Putin wants NATO to stop its eastwards expansion. Former Soviet countries of Estonia, Lithuania, and Latvia have already joined NATO. So have Warsaw Pact countries like Poland and Hungary who were in the Soviet Bloc during the Cold War. Putin wants NATO to lower its military presence in Eastern Europe, including the missile deployment. He's also against any more former Soviet countries like Moldova joining NATO.
Putin wants Russia to be recognized as a world power.
Reading between the lines, Putin wants Russia to be recognized as a global power. He has long rued the humiliation after the collapse of the Soviet Union and has sent the West a message that Russia is now getting stronger, even if it isn't as strong as the former Soviet Union.
He also wants to reshape the security order in Europe.
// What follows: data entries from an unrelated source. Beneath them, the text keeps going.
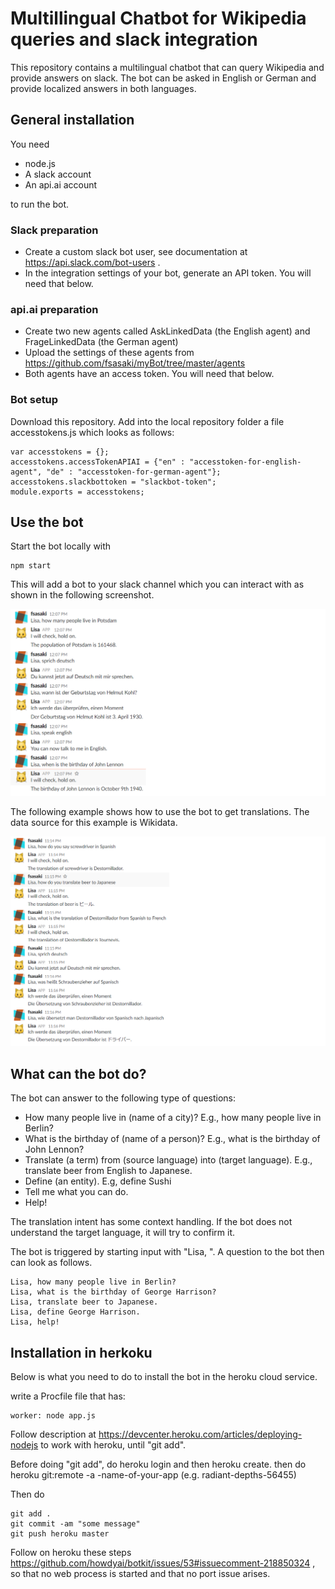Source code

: # Multillingual Chatbot for Wikipedia queries and slack integration

This repository contains a multilingual chatbot that can query Wikipedia and provide answers on slack. The bot can be asked in English or German and provide localized answers in both languages.

## General installation

You need


- node.js
- A slack account
- An api.ai account

to run the bot.

### Slack preparation


- Create a custom slack bot user, see documentation at https://api.slack.com/bot-users .
- In the integration settings of your bot, generate an API token. You will need that below.

### api.ai preparation

- Create two new agents called AskLinkedData (the English agent) and FrageLinkedData (the German agent)
- Upload the settings of these agents from https://github.com/fsasaki/myBot/tree/master/agents
- Both agents have an access token. You will need that below.

### Bot setup

Download this repository. Add into the local repository folder a file accesstokens.js which looks as follows:

```
var accesstokens = {};
accesstokens.accessTokenAPIAI = {"en" : "accesstoken-for-english-agent", "de" : "accesstoken-for-german-agent"};
accesstokens.slackbottoken = "slackbot-token";
module.exports = accesstokens;
```

## Use the bot

Start the bot locally with

```
npm start
```

This will add a bot to your slack channel which you can interact with as shown in the following screenshot.

![Slackbot interaction example](example-general.png)

The following example shows how to use the bot to get translations. The data source for this example is Wikidata.

![Slackbot translations example](example-of-translations.png)

## What can the bot do?

The bot can answer to the following type of questions:

* How many people live in (name of a city)? E.g., how many people live in Berlin?
* What is the birthday of (name of a person)? E.g., what is the birthday of John Lennon?
* Translate (a term) from (source language) into (target language). E.g., translate beer from English to Japanese.
* Define (an entity). E.g, define Sushi
* Tell me what you can do.
* Help!

The translation intent has some context handling. If the bot does not understand the target language, it will try to confirm it.

The bot is triggered by starting input with "Lisa, ". A question to the bot then can look as follows.

```
Lisa, how many people live in Berlin?
Lisa, what is the birthday of George Harrison?
Lisa, translate beer to Japanese.
Lisa, define George Harrison.
Lisa, help!
```

## Installation in herkoku

Below is what you need to do to install the bot in the heroku cloud service.

write a Procfile file that has:

```
worker: node app.js
```

Follow description at https://devcenter.heroku.com/articles/deploying-nodejs to work with heroku, until "git add".

Before doing "git add", do heroku login and then heroku create. then do
heroku git:remote -a -name-of-your-app  (e.g. radiant-depths-56455)

Then do
```
git add .
git commit -am "some message"
git push heroku master
```

Follow on heroku these steps https://github.com/howdyai/botkit/issues/53#issuecomment-218850324 , so that no web process is started and that no port issue arises.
For a long time, the continent has relied on NATO and American forces and has been cutting down on their defense budgets.
Putin’s belligerence has already forced a rethink and Germany, which has been among the pacifists in the region, has also increased the defense budget above 2 percent of the GDP that former President Donald Trump had been asking from NATO allies.
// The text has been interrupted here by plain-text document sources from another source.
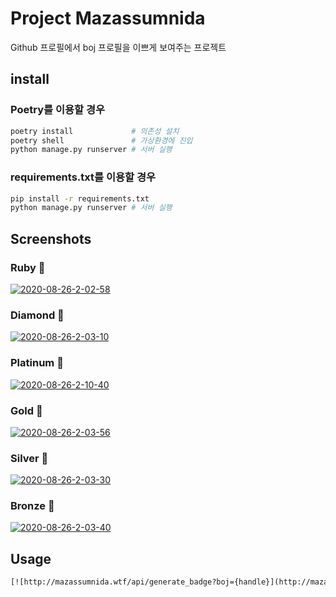 # Project Mazassumnida

Github 프로필에서 boj 프로필을 이쁘게 보여주는 프로젝트

## install

### Poetry를 이용할 경우

```sh
poetry install             # 의존성 설치
poetry shell               # 가상환경에 진입
python manage.py runserver # 서버 실행
```

### requirements.txt를 이용할 경우

```sh
pip install -r requirements.txt
python manage.py runserver # 서버 실행
```

## Screenshots
### Ruby 🍒
<a href="https://imgbb.com/"><img src="https://i.ibb.co/LZGnH5R/2020-08-26-2-02-58.png" alt="2020-08-26-2-02-58" border="0"></a>
### Diamond 💎
<a href="https://imgbb.com/"><img src="https://i.ibb.co/0cjvjGn/2020-08-26-2-03-10.png" alt="2020-08-26-2-03-10" border="0"></a>
### Platinum 💚
<a href="https://imgbb.com/"><img src="https://i.ibb.co/4VnmL99/2020-08-26-2-10-40.png" alt="2020-08-26-2-10-40" border="0"></a>
### Gold 🏅
<a href="https://imgbb.com/"><img src="https://i.ibb.co/88n5MR4/2020-08-26-2-03-56.png" alt="2020-08-26-2-03-56" border="0"></a>
### Silver 💍
<a href="https://imgbb.com/"><img src="https://i.ibb.co/mXhLMHJ/2020-08-26-2-03-30.png" alt="2020-08-26-2-03-30" border="0"></a>
### Bronze 🍂
<a href="https://imgbb.com/"><img src="https://i.ibb.co/4tpFkR5/2020-08-26-2-03-40.png" alt="2020-08-26-2-03-40" border="0"></a>

## Usage

```html
[![http://mazassumnida.wtf/api/generate_badge?boj={handle}](http://mazassumnida.wtf/api/generate_badge?boj={handle})](https://solved.ac/{handle})
```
What Putin demands was probably best articulated by Vice-admiral Kay-Achim Schönbach, the former German navy chief. At an event in India in January, he said, “On eye level, he wants respect. And my God, giving him respect is low cost, even no cost. It is easy to give him the respect he demands, and probably deserves.”
Schönbach’s candidness cost him his job. But he made his point that Putin demands (even if he does command) respect from the West. Would Biden, NATO, and other western leaders be willing to give Russia the respect that a military power of Russia’s size seeks? We’ll have to wait and see.